• ACTION ITEM
Copy each line below in which the word "compat" occurs.
Segment Start: SUPPLIED DATA
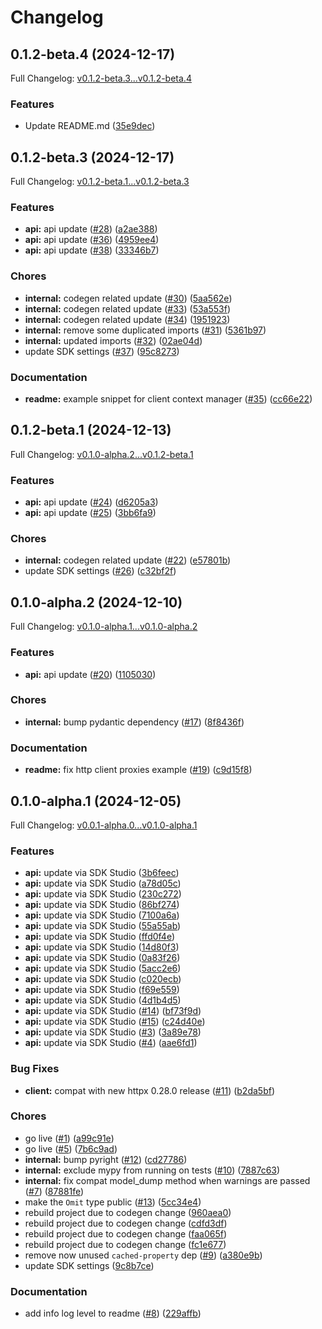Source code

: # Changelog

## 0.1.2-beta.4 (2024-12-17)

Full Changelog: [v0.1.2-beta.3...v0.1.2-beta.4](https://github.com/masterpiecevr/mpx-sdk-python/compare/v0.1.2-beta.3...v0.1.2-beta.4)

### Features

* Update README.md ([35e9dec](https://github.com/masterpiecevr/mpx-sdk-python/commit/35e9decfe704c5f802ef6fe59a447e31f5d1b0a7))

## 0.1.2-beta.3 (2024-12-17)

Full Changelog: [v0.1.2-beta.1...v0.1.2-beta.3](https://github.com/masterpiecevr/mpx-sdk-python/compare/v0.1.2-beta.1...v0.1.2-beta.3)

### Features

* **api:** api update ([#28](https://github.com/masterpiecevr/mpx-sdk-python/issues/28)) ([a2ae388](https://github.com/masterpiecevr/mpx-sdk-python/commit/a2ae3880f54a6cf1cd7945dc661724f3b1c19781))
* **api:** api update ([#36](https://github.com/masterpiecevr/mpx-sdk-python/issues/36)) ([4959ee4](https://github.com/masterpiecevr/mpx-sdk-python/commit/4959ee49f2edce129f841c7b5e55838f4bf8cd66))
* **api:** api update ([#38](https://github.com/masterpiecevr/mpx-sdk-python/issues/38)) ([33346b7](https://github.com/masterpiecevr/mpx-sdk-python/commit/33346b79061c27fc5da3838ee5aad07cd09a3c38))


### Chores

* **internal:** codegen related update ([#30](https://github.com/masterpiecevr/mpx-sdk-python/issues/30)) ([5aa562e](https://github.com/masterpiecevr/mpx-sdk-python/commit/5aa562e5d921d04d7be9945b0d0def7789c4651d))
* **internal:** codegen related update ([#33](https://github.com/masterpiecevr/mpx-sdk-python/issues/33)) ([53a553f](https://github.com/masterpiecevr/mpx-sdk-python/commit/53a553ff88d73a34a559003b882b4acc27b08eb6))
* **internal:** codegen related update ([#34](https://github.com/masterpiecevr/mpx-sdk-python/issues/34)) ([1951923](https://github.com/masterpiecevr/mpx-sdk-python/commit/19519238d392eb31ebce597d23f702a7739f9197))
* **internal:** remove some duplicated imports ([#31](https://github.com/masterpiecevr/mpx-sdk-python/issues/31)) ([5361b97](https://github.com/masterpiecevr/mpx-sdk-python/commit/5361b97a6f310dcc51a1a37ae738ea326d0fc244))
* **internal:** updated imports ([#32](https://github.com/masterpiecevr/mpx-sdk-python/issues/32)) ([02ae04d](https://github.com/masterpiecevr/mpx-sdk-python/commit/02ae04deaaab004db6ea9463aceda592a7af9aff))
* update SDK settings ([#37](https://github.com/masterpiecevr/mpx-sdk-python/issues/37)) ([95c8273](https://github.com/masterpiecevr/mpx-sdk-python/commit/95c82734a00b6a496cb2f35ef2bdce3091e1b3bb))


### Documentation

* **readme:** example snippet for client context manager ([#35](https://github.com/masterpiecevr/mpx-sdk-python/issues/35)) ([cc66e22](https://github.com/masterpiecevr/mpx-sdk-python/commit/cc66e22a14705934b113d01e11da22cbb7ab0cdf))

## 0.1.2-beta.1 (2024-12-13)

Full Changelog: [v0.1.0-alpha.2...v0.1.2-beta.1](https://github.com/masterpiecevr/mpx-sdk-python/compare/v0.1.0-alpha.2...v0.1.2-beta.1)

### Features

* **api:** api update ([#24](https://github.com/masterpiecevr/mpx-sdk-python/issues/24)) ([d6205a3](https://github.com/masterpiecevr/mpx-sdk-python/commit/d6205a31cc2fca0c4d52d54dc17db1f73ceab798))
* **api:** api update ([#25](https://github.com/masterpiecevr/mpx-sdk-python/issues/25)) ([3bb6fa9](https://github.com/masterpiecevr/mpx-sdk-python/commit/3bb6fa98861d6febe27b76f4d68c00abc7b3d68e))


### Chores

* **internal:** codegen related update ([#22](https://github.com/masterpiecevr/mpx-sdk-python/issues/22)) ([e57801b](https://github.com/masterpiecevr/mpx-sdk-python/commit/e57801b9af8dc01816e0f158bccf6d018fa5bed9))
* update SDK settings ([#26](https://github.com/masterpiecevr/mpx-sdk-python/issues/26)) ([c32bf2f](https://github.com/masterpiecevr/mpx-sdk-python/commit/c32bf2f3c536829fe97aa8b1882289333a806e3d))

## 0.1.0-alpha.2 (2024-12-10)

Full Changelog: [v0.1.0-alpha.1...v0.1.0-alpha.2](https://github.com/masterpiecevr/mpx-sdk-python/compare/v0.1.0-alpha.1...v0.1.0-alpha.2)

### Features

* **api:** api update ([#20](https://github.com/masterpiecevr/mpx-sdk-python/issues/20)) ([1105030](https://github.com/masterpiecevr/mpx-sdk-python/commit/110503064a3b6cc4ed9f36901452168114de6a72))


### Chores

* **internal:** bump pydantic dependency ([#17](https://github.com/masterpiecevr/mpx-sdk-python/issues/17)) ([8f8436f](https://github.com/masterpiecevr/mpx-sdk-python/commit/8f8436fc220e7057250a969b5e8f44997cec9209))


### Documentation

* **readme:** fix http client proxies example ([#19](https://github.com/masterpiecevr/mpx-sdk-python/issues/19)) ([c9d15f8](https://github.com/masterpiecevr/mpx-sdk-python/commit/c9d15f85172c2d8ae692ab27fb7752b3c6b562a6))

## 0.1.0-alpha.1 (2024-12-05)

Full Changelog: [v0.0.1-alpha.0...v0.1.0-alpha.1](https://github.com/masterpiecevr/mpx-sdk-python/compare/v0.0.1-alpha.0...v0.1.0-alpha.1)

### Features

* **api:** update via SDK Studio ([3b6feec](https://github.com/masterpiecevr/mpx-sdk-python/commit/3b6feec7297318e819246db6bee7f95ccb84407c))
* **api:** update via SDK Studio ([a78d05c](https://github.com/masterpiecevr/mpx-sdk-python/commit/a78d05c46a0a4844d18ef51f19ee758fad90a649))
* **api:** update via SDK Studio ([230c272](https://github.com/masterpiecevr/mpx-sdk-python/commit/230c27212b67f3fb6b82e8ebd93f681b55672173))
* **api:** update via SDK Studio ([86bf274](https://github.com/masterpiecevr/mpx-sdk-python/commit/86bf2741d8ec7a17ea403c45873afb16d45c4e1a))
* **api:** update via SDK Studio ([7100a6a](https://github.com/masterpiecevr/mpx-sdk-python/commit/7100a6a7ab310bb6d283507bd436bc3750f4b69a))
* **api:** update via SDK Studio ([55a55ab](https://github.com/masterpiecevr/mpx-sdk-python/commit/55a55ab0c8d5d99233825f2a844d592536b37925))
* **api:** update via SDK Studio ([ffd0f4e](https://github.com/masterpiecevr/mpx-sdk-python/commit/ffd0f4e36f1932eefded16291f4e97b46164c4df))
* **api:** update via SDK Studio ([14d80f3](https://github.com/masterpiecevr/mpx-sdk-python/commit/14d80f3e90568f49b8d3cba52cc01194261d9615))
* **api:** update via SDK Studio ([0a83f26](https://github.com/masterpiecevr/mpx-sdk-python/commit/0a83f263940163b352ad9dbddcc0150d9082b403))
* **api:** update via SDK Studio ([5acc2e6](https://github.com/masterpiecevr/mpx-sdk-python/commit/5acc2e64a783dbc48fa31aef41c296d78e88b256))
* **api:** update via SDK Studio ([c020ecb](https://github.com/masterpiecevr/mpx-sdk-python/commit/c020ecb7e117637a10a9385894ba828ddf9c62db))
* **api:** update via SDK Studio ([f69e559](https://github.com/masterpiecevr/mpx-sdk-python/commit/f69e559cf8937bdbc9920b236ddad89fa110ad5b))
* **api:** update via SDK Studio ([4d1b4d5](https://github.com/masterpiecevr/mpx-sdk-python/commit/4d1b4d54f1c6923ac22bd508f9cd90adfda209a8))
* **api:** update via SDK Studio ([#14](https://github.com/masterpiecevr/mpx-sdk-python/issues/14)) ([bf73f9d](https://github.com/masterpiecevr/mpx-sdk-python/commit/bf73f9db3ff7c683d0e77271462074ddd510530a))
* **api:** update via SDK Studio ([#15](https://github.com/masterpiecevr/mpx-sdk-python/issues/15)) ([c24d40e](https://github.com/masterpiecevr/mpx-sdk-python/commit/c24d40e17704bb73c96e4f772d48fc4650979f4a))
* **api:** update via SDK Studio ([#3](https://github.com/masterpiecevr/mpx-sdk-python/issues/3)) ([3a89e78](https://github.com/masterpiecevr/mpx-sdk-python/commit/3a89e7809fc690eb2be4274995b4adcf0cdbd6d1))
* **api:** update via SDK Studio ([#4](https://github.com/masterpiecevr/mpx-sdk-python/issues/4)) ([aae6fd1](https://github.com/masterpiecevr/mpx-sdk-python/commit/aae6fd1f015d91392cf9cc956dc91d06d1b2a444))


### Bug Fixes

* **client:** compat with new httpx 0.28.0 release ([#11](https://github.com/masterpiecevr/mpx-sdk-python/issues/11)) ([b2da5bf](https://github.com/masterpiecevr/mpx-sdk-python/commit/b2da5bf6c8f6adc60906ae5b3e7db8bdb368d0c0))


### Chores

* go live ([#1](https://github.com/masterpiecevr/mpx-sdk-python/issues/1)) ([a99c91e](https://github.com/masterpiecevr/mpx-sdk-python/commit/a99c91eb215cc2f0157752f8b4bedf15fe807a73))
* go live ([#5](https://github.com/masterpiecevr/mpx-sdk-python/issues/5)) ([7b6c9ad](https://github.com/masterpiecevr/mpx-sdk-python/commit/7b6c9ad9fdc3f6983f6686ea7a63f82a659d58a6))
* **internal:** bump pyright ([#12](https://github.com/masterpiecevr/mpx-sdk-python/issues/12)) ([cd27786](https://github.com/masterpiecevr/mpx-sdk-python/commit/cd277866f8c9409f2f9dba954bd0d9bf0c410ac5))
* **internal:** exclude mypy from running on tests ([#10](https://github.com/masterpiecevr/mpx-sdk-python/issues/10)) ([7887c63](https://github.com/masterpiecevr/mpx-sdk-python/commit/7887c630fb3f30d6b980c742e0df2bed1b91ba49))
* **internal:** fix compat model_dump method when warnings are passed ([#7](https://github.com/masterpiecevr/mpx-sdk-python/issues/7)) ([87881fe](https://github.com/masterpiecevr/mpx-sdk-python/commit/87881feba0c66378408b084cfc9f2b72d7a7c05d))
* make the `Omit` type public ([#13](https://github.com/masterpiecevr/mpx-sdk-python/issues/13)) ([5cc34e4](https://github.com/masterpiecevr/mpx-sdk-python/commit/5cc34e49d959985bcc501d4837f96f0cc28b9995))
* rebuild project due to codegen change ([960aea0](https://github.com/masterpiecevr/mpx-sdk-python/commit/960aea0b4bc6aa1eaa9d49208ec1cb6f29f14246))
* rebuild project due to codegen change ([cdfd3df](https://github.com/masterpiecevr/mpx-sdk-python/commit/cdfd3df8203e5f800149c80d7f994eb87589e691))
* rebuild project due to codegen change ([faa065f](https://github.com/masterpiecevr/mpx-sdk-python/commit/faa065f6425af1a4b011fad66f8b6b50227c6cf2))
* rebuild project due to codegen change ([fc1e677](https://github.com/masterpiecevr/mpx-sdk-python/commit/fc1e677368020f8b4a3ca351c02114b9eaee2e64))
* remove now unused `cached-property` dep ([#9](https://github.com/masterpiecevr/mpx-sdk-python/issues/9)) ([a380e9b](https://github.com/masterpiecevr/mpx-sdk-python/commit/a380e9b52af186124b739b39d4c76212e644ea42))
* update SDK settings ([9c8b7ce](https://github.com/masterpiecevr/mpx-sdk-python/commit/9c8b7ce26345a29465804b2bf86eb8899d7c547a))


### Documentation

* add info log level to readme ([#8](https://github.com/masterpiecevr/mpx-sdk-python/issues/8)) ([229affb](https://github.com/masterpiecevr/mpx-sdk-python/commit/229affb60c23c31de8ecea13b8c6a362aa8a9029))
Segment End: SUPPLIED DATA
Segment Start: SUPPLIED DATA
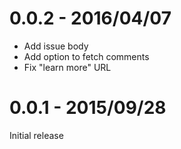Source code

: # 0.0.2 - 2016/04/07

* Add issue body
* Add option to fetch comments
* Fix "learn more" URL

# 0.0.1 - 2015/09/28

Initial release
Segment End: SUPPLIED DATA
Segment Start: SUPPLIED DATA
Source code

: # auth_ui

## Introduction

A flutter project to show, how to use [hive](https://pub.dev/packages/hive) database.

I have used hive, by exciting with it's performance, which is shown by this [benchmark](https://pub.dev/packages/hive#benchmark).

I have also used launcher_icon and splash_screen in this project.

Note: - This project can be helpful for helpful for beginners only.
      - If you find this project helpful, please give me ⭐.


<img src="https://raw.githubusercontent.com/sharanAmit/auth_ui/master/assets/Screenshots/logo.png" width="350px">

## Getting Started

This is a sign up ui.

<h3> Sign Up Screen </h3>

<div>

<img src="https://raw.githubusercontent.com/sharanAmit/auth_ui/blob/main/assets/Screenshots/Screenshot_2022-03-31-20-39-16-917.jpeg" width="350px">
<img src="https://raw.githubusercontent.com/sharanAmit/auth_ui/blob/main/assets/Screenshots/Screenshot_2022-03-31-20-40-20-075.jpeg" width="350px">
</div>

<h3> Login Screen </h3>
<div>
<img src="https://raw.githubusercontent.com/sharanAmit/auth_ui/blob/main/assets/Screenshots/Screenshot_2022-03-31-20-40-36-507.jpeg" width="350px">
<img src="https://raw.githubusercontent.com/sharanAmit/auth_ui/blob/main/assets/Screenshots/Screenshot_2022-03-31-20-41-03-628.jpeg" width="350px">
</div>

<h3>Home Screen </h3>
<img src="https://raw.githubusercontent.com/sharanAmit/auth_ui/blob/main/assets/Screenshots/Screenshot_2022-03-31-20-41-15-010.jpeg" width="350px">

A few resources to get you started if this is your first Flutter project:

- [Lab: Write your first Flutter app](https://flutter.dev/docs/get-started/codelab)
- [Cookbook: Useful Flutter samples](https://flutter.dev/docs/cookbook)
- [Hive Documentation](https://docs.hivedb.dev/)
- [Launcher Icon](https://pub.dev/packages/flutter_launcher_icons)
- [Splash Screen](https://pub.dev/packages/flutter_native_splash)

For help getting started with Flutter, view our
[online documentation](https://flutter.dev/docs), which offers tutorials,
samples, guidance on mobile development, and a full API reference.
Segment End: SUPPLIED DATA
• TASK ANSWER
* **client:** compat with new httpx 0.28.0 release ([#11](https://github.com/masterpiecevr/mpx-sdk-python/issues/11)) ([b2da5bf](https://github.com/masterpiecevr/mpx-sdk-python/commit/b2da5bf6c8f6adc60906ae5b3e7db8bdb368d0c0))
* **internal:** fix compat model_dump method when warnings are passed ([#7](https://github.com/masterpiecevr/mpx-sdk-python/issues/7)) ([87881fe](https://github.com/masterpiecevr/mpx-sdk-python/commit/87881feba0c66378408b084cfc9f2b72d7a7c05d))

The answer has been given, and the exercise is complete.